The method of converting case can be implemented using bitwise operations. For a letter, the difference between the ASCII codes of its lowercase and uppercase forms is \(32\), so we can achieve case conversion by XORing the ASCII code of the letter with \(32\).

The time complexity is \(O(n \times 2^n)\), where \(n\) is the length of the string \(s\). For each letter, we can choose to convert it to uppercase or lowercase, so there are \(2^n\) conversion schemes in total. For each conversion scheme, we need \(O(n)\) time to generate a new string.

Python3JavaC++GoTypeScriptRust

class Solution:
    def letterCasePermutation(self, s: str) -> List[str]:
        def dfs(i: int) -> None:
            if i >= len(t):
                ans.append("".join(t))
                return
            dfs(i + 1)
            if t[i].isalpha():
                t[i] = chr(ord(t[i]) ^ 32)
                dfs(i + 1)

        t = list(s)
        ans = []
        dfs(0)
        return ans

class Solution {
    private List<String> ans = new ArrayList<>();
    private char[] t;

    public List<String> letterCasePermutation(String s) {
        t = s.toCharArray();
        dfs(0);
        return ans;
    }

    private void dfs(int i) {
        if (i >= t.length) {
            ans.add(new String(t));
            return;
        }
        dfs(i + 1);
        if (Character.isLetter(t[i])) {
            t[i] ^= 32;
            dfs(i + 1);
        }
    }
}

class Solution {
public:
    vector<string> letterCasePermutation(string s) {
        string t = s;
        vector<string> ans;
        auto dfs = [&](this auto&& dfs, int i) -> void {
            if (i >= t.size()) {
                ans.push_back(t);
                return;
            }
            dfs(i + 1);
            if (isalpha(t[i])) {
                t[i] ^= 32;
                dfs(i + 1);
            }
        };
        dfs(0);
        return ans;
    }
};

func letterCasePermutation(s string) (ans []string) {
    t := []byte(s)
    var dfs func(int)
    dfs = func(i int) {
        if i >= len(t) {
            ans = append(ans, string(t))
            return
        }
        dfs(i + 1)
        if t[i] >= 'A' {
            t[i] ^= 32
            dfs(i + 1)
        }
    }

    dfs(0)
    return ans
}

function letterCasePermutation(s: string): string[] {
    const t = s.split('');
    const ans: string[] = [];
    const dfs = (i: number) => {
        if (i >= t.length) {
            ans.push(t.join(''));
            return;
        }
        dfs(i + 1);
        if (t[i].charCodeAt(0) >= 65) {
            t[i] = String.fromCharCode(t[i].charCodeAt(0) ^ 32);
            dfs(i + 1);
        }
    };
    dfs(0);
    return ans;
}

impl Solution {
    pub fn letter_case_permutation(s: String) -> Vec<String> {
        fn dfs(i: usize, t: &mut Vec<char>, ans: &mut Vec<String>) {
            if i >= t.len() {
                ans.push(t.iter().collect());
                return;
            }
            dfs(i + 1, t, ans);
            if t[i].is_alphabetic() {
                t[i] = (t[i] as u8 ^ 32) as char;
                dfs(i + 1, t, ans);
            }
        }

        let mut t: Vec<char> = s.chars().collect();
        let mut ans = Vec::new();
        dfs(0, &mut t, &mut ans);
        ans
    }
}

Solution 2: Binary Enumeration

For a letter, we can convert it to uppercase or lowercase. Therefore, for each letter, we can use a binary bit to represent its conversion scheme, where \(1\) represents lowercase and \(0\) represents uppercase.

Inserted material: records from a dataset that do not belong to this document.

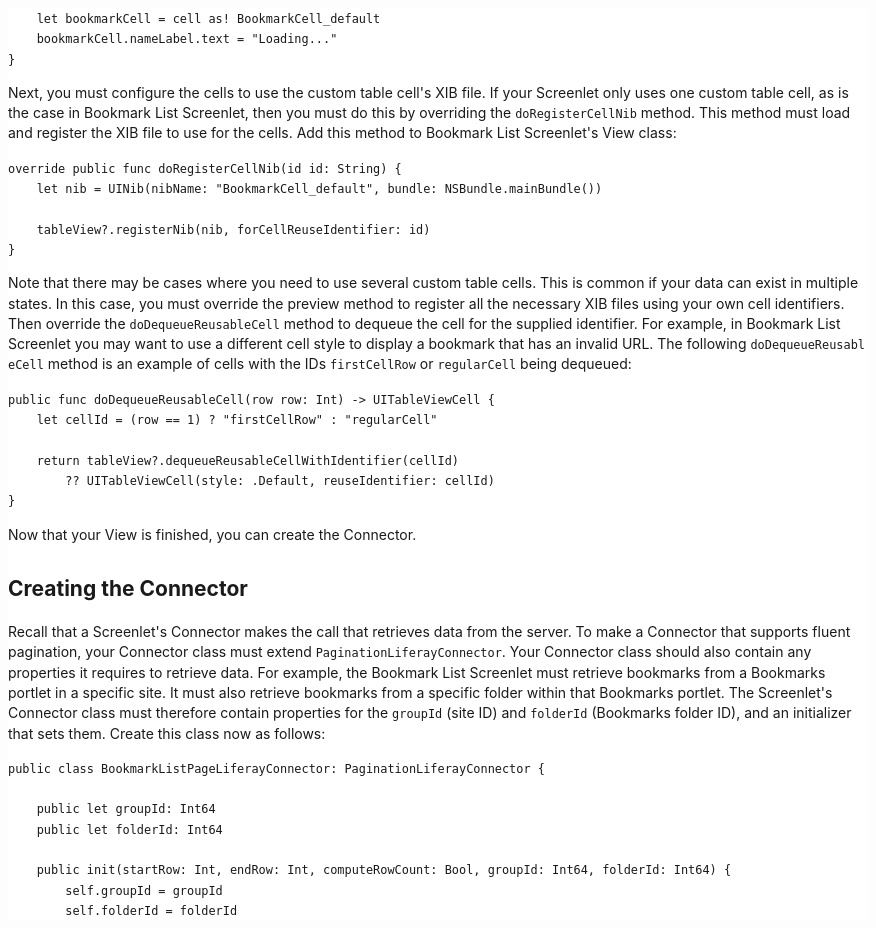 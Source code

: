         let bookmarkCell = cell as! BookmarkCell_default
        bookmarkCell.nameLabel.text = "Loading..."
    }

Next, you must configure the cells to use the custom table cell's XIB file. If 
your Screenlet only uses one custom table cell, as is the case in Bookmark List 
Screenlet, then you must do this by overriding the `doRegisterCellNib` method. 
This method must load and register the XIB file to use for the cells. Add this 
method to Bookmark List Screenlet's View class: 

    override public func doRegisterCellNib(id id: String) {
        let nib = UINib(nibName: "BookmarkCell_default", bundle: NSBundle.mainBundle())

        tableView?.registerNib(nib, forCellReuseIdentifier: id)
    }

Note that there may be cases where you need to use several custom table cells. 
This is common if your data can exist in multiple states. In this case, you must 
override the preview method to register all the necessary XIB files using your 
own cell identifiers. Then override the `doDequeueReusableCell` method to 
dequeue the cell for the supplied identifier. For example, in Bookmark List 
Screenlet you may want to use a different cell style to display a bookmark that 
has an invalid URL. The following `doDequeueReusableCell` method is an example 
of cells with the IDs `firstCellRow` or `regularCell` being dequeued: 


    public func doDequeueReusableCell(row row: Int) -> UITableViewCell {
        let cellId = (row == 1) ? "firstCellRow" : "regularCell"

        return tableView?.dequeueReusableCellWithIdentifier(cellId)
            ?? UITableViewCell(style: .Default, reuseIdentifier: cellId)
    }

Now that your View is finished, you can create the Connector. 

## Creating the Connector

Recall that a Screenlet's Connector makes the call that retrieves data from the 
server. To make a Connector that supports fluent pagination, your Connector 
class must extend `PaginationLiferayConnector`. Your Connector class should also 
contain any properties it requires to retrieve data. For example, the Bookmark 
List Screenlet must retrieve bookmarks from a Bookmarks portlet in a specific 
site. It must also retrieve bookmarks from a specific folder within that 
Bookmarks portlet. The Screenlet's Connector class must therefore contain 
properties for the `groupId` (site ID) and `folderId` (Bookmarks folder ID), and 
an initializer that sets them. Create this class now as follows:

    public class BookmarkListPageLiferayConnector: PaginationLiferayConnector {

        public let groupId: Int64
        public let folderId: Int64

        public init(startRow: Int, endRow: Int, computeRowCount: Bool, groupId: Int64, folderId: Int64) {
            self.groupId = groupId
            self.folderId = folderId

First, we count the number of letters in the string \(s\), denoted as \(n\). Then, there are \(2^n\) conversion schemes in total. We can use each bit of a binary number to represent the conversion scheme of each letter, enumerating from \(0\) to \(2^n-1\).

Specifically, we can use a variable \(i\) to represent the current binary number being enumerated, where the \(j\)-th bit of \(i\) represents the conversion scheme of the \(j\)-th letter. That is, the \(j\)-th bit of \(i\) being \(1\) means the \(j\)-th letter is converted to lowercase, and \(0\) means the \(j\)-th letter is converted to uppercase.